Priests of the Diocese of Lexington, Kentucky who have not been vaccinated against COVID-19 may not minister to the sick, elderly, and homebound, Bishop John Stowe has directed.
The policy was announced during a Saturday vigil Mass Sept. 11 that Bishop Stowe celebrated at the Cathedral of Christ the King in Lexington.
At the end of the liturgy, Deacon Tim Weinmann read a statement from the cathedral’s rector, Father John Moriarty, that both Fr. Moriarty and Father David Wheeler, the parochial vicar, have not been vaccinated.
“The bishop has asked that Fr. David and I, Fr. John – I’m speaking for Fr. John – make an announcement that we are not vaccinated, so people can decide if they wanted to attend Mass where they were celebrating,” the deacon read, according to a video of the Mass posted by the Cathedral of Christ the King.
“And if also the priests – and this has been done throughout the diocese – those priests that are not vaccinated are to follow the COVID protocol in the liturgy, and they are not allowed to visit the sick or elderly that are homebound,” the announcement continued. “Fr. John and Fr. David, again, have not been vaccinated.” Bishop Stowe stood beside Deacon Weinmann while the announcement was read but did not comment afterward.
In August, Bishop Stowe mandated that all diocesan employees were to be vaccinated against COVID-19.
John Stowe, O.F.M. Conv., the bishop of the Diocese of Lexington, Ky., ordered on Aug. 17 that all staff at the diocese’s Catholic Center must be vaccinated against the coronavirus by Sept. 1, extending a vaccine mandate that had already been put in place for teachers and staff at the diocese’s schools. Bishop Stowe said it is important for the church to lead by example in confronting the pandemic.
“We have to be promoting the common good, and this is the one of the ways that we do it,” Bishop Stowe said in an interview with America on Aug. 17. “And the individual reasons for not accepting [vaccinations]—the conspiracy theories and all the other stuff that keeps people from getting the vaccine and even the confusion that’s been put forth by many Catholic sources—is just not a good enough reason to not accept the vaccine for the common good.”
The bishop said that pastors who choose to implement the policy at the parish level will have his support and warned that further mandates may be forthcoming as conditions warrant. Bishop Stowe also reinstated mask requirements for all Catholic Center employees.

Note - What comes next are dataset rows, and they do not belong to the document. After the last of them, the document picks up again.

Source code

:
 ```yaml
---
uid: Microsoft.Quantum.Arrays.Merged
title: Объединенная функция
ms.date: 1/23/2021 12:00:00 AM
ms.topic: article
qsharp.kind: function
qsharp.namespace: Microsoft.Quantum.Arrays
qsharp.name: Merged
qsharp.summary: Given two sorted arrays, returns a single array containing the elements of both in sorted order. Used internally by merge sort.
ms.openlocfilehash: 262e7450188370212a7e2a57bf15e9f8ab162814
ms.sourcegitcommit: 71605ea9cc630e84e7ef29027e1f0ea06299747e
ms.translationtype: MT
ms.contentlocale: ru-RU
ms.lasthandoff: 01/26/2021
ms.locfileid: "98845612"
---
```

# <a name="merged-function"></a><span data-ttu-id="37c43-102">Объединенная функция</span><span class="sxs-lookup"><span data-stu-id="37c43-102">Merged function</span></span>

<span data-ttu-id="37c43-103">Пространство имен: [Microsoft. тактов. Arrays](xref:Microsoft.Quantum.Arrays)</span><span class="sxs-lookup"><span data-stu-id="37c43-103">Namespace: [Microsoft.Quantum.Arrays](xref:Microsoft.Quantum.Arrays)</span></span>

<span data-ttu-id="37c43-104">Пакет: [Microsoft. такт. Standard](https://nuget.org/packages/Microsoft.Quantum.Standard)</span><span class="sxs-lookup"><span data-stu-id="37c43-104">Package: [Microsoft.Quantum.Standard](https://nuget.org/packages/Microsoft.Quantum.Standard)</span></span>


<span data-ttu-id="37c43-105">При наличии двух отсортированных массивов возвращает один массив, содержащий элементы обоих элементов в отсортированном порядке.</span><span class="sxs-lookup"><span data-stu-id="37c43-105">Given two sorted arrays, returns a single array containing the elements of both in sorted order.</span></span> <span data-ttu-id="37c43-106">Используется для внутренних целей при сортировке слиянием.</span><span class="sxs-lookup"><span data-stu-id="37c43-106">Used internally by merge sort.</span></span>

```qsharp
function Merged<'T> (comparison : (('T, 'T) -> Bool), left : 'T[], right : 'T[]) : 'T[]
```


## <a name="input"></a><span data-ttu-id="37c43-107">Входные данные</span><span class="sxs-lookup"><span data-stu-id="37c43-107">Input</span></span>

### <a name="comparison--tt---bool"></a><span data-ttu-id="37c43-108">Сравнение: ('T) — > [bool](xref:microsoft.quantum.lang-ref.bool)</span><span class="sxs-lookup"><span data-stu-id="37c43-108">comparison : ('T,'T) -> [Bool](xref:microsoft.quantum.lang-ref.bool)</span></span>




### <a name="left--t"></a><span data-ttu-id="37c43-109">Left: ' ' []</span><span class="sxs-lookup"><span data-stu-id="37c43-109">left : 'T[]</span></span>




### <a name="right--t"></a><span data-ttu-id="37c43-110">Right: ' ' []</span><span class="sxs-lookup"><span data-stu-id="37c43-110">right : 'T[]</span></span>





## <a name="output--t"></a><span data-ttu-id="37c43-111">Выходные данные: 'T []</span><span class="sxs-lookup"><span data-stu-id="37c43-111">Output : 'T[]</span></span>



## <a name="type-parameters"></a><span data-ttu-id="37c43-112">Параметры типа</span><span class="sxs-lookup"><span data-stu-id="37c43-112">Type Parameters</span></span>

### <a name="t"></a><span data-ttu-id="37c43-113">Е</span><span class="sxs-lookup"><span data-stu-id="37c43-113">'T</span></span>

“This is an urgent matter of public health and safety,” Bishop Stowe said in a statement detailing the mandate released on Aug. 16. “There is no religious exemption for Catholics to being vaccinated, and Pope Francis has repeatedly called this a moral obligation,” he said. “The health care system is now overwhelmed by a crisis caused primarily by those who refuse to protect themselves and others by getting vaccinated. This is unacceptable, and our diocese now joins those employers who have already made this basic commitment to the common good a requirement.”
With just under 58 percent of its residents fully vaccinated, Kentucky is among primarily southern states hardest hit by this latest surge in Covid-19 cases. About 2,700 new cases a day were reported this week in Kentucky.